An entertaining comparison between then and now is cooking the holiday meal. In the old days those big meals were cooked on a shared fire pit that all the locals used to save the expense of lumber and oils. Today this tradition continues on each family’s self-owned gas grill.

Today’s celebrations would suffer in contrast if plastic didn’t exist, if electricity didn’t exist and as far as the horses would travel in a day was limited to 20 miles.
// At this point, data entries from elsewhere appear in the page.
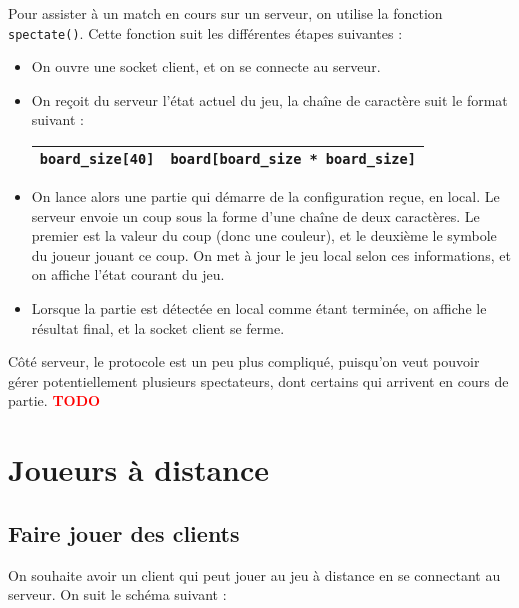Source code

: \documentclass[a4paper]{article}
\newcommand{\TODO}{\textcolor{red}{\textbf{TODO}}}
\begin{document}
Pour assister à un match en cours sur un serveur, on utilise la fonction \texttt{spectate()}. Cette fonction suit les différentes étapes suivantes :

%
\begin{itemize}
	\setlength\itemsep{1em}
	\item On ouvre une socket client, et on se connecte au serveur.
	\item On reçoit du serveur l'état actuel du jeu, la chaîne de caractère suit le format suivant :

		\bgroup
		\def\arraystretch{1.5}
		\begin{center}
		\begin{tabular}{|c|c|}
			\hline 
			\texttt{board\_size[40]} & \texttt{board[board\_size * board\_size]} \\ 
			\hline 
		\end{tabular} 	
		\end{center}
		\egroup
	
	\item On lance alors une partie qui démarre de la configuration reçue, en local. Le serveur envoie un coup sous la forme d'une chaîne de deux caractères. Le premier est la valeur du coup (donc une couleur), et le deuxième le symbole du joueur jouant ce coup. On met à jour le jeu local selon ces informations, et on affiche l'état courant du jeu. 
	\item Lorsque la partie est détectée en local comme étant terminée, on affiche le résultat final, et la socket client se ferme. \\

\end{itemize}
%


Côté serveur, le protocole est un peu plus compliqué, puisqu'on veut pouvoir gérer potentiellement plusieurs spectateurs, dont certains qui arrivent en cours de partie.
\TODO


\section{Joueurs à distance}

\subsection{Faire jouer des clients}

On souhaite avoir un client qui peut jouer au jeu à distance en se connectant au serveur. On suit le schéma suivant :
\end{document}
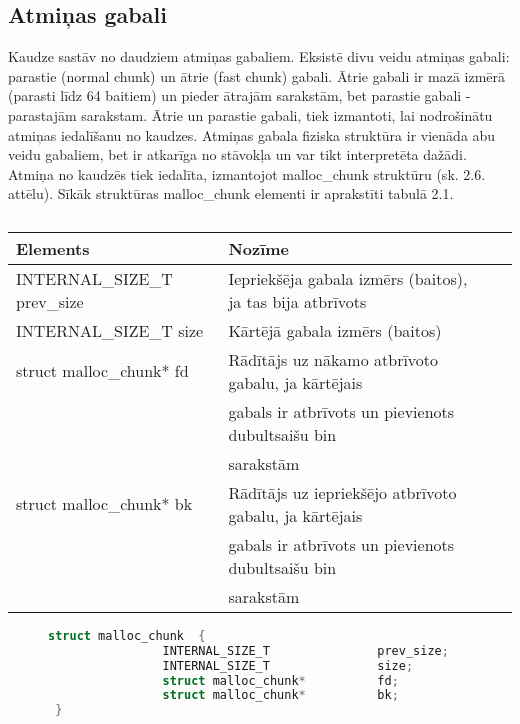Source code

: \subsection{Atmiņas gabali}
\label{subsec:atminas_gabali}

Kaudze sastāv no daudziem atmiņas gabaliem.
Eksistē divu veidu atmiņas gabali: parastie (normal chunk) un ātrie (fast chunk) gabali. 
Ātrie gabali ir mazā izmērā (parasti līdz 64 baitiem) un pieder ātrajām sarakstām, bet parastie gabali - parastajām sarakstam. 
Ātrie un parastie gabali, tiek izmantoti, lai nodrošinātu atmiņas iedalīšanu no kaudzes.
Atmiņas gabala fiziska struktūra ir vienāda abu veidu gabaliem, bet ir atkarīga no stāvokļa un var tikt interpretēta dažādi.
Atmiņa no kaudzēs tiek iedalīta, izmantojot malloc\_chunk struktūru (sk. 2.6. attēlu). 
Sīkāk struktūras malloc\_chunk elementi ir aprakstīti tabulā 2.1.

\begin{table}[H]
\caption{\textbf{\fontsize{11}{12}\selectfont {\\ Atmiņās gabalu struktūras elementu apraksts}}} 
\label{table:kysymys}
\centering
	\begin{tabular}{|l|l|r|p{5cm}|}
	  \hline
	Elements & Nozīme \\
	\hline
	  INTERNAL\_SIZE\_T               prev\_size & Iepriekšēja gabala izmērs (baitos), ja tas bija atbrīvots\\
      \hline
      INTERNAL\_SIZE\_T               size & Kārtējā gabala izmērs (baitos) \\
      \hline
      struct malloc\_chunk*          fd & Rādītājs uz nākamo atbrīvoto gabalu, ja kārtējais  \\
                                                     & gabals ir atbrīvots un pievienots dubultsaišu bin \\
                                                     & sarakstām\\
      \hline
      struct malloc\_chunk*          bk & Rādītājs uz iepriekšējo atbrīvoto gabalu, ja kārtējais  \\
                                                     & gabals ir atbrīvots un pievienots dubultsaišu bin \\
                                                     & sarakstām\\
    \hline
	\end{tabular}
\end{table}
\begin{figure}[h]
\begin{lstlisting}[language=C++]
struct malloc_chunk  {
                INTERNAL_SIZE_T               prev_size;
                INTERNAL_SIZE_T               size;
                struct malloc_chunk*          fd;
                struct malloc_chunk*          bk;
 }
\end{lstlisting}
\caption{\textbf{\fontsize{11}{12}\selectfont {Atmiņas gabala struktūra}}}
\end{figure}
So there was a lot of time for humans to experience the life of being a human – all the things that vanish as AI increases its consumption of human reality.

Ancient Mariner

Holidays

Celebrations seem loose and fun. How can you call Halloween, Christmas, Thanksgiving, Independence Day and New Year’s ‘rituals’? Rituals are for religious exercises or displaying cult fetishes; rituals are for diets. Yet cultural celebrations are rituals, competing with the best of historic Roman and Greek religious celebrations and Chinese New Year. When you think about it, even birthdays have a a ritual. Getting married is a ritual. Even governments have rituals called elections – even if they don’t work very well.

Rituals are celebrations of a special kind that focus on success, perpetuity, continuity and stability. The simplest group ritual is saying Grace at mealtime. The act requires full participation, religious and cultural acceptance and a promotion of continuity.

Stepping back to a broader view, rituals are a type of social calendar that celebrates success at surviving. Even scary Halloween at one time was a celebration of an enduring past by welcoming the dead to return for the celebration – or maybe Easter has the same tone: Welcome back, Jesus! We’re still here!

In 2025, the entire world is in a state of disarray. This is a dangerous situation for rituals that depend on sustainability. We must step forward, as we do for other troublesome issues; we must step forward to make sure we support our social rituals.

To do this, have an attitude that looks forward to ‘the holidays’. Be sensitive to the core value of that holiday and what it means. Look for that warm, cooperative feeling that celebrations exude. If only remotely possible, personally participate.

Yes, even Groundhog Day, cloudy or not.